A judge: “I hereby declare the defendant not guilty.”
Me: “I quit.”

A few things to notice. First, certain words like “pronounce,” “declare,” and “renounce” are explicitly performative — they signal that a declaration is being made.

Second, these utterances can actually alter reality. When the minister says those words, in a country where a minister’s officiation is legally binding, two people transition from unmarried to married on the spot. When the judge declares the defendant not guilty, that person is legally acquitted from that moment forward (subject to appeal, of course). When I say “I quit,” I’ve just relinquished my position at the company. (Purely hypothetical, boss, please don’t read into this.)

Third — and this is crucial — whether these utterances actually change the world depends on the circumstances. The speaker’s identity matters enormously. If someone other than a minister — say, some random person at the wedding — pronounces a couple married, absolutely nothing changes legally.
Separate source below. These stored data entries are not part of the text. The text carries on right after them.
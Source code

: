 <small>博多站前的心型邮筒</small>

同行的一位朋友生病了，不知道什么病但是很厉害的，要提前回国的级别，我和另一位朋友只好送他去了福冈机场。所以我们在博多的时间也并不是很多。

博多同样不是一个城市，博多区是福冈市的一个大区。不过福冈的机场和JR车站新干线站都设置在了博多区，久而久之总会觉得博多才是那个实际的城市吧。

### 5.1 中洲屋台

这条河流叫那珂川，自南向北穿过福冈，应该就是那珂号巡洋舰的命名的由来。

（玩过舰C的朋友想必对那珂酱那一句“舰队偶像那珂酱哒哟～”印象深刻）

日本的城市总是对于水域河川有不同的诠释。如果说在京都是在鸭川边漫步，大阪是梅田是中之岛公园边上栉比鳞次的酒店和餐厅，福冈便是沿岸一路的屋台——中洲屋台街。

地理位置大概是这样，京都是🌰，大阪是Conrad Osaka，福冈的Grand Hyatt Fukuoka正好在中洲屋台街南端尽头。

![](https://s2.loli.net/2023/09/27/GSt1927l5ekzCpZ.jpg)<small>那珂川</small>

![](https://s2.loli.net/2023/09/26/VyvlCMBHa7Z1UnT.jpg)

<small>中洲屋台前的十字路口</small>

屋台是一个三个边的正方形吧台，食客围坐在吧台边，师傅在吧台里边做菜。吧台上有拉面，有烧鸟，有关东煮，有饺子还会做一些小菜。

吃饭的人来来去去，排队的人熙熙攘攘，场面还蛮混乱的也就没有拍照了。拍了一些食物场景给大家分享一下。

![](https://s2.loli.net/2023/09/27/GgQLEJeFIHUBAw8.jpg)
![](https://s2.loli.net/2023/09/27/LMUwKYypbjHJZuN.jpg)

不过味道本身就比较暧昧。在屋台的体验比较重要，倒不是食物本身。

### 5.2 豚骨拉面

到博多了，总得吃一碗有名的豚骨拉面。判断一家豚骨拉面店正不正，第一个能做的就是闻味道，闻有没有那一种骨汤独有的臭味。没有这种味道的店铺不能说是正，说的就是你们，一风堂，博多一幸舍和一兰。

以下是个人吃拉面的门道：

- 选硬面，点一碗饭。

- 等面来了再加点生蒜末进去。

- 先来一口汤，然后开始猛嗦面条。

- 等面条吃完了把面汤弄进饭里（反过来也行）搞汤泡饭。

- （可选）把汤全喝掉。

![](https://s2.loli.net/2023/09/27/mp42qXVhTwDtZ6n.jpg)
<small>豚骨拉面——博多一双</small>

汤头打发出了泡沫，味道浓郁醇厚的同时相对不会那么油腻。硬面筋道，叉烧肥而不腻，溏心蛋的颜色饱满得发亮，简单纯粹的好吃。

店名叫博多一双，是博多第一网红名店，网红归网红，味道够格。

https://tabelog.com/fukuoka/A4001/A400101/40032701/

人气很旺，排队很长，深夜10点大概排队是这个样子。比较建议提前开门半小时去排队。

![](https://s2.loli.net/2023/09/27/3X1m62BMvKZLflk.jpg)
Only the presiding judge can declare a defendant not guilty; no one else has that authority. And the setting matters too: if a minister were muttering “I now pronounce you husband and wife” alone in a room, or a judge informally declared an acquittal in private conversation, neither would have any legal force.

So while declarations have the potential to change the world, whether they actually do depends on whether the right conditions are in place.

Li Mei-Chen’s “Announcement of Renunciation”

With that background in mind, let’s examine what Li Mei-Chen actually did.

First: using the phrase “announce my renunciation” is unambiguously a declaration — it signals that she is transitioning from holding a master’s degree to giving it up and no longer holding it.

Second: the speaker is Li Mei-Chen herself — someone with a genuine stake in the matter, not a random bystander.

Third: she made the announcement at a public press conference, meaning the declaration was made in a public setting where it could in principle take effect.

So all three basic conditions seem to be met. Why, then, did her announcement immediately spawn a flood of copycat memes?

The “I Hereby Renounce” Meme

After that press conference, a wave of parody “announcement of renunciation” statements appeared online. Before analyzing what went wrong with Li’s declaration, let’s look at some examples:

✔️ I hereby renounce my candidacy for Hokage
✔️ I hereby renounce my handsomeness
✔️ I hereby renounce the presidency
✔️ I hereby renounce my body fat
✔️ I hereby renounce my no-carbs diet
✔️ I hereby renounce my winning lottery ticket
✔️ I hereby renounce my alternative service status
✔️ I hereby renounce my marriage to Aragaki Yui
✔️ I hereby renounce the hair on top of my head (by a bald person)
✔️ I hereby renounce my 藝fun券 (because it’s a 1, 2, or 6)
✔️ I hereby renounce my physics credits (that I already failed)

These all got enormous traction online. Interesting, isn’t it? These people are also technically “announcing renunciations” — they’re performing what looks like a declaration — but the reaction is laughter rather than legal gravity. People responded with “this is gold” and “I’m deceased.”

Before answering why, let’s categorize these memes:
✅ Renouncing something that never existed in the first place (e.g., I hereby renounce my marriage to Aragaki Yui)
✅ Renouncing something you can’t actually relinquish just by saying so (e.g., I hereby renounce my body fat)
✅ Reclaiming ownership of something that was already taken from you — just so it sounds like you’re the one letting go (e.g., I hereby renounce the hair on top of my head)

These parodies make it obvious: people understood intuitively that Li Mei-Chen’s announcement had the same flavor as these jokes.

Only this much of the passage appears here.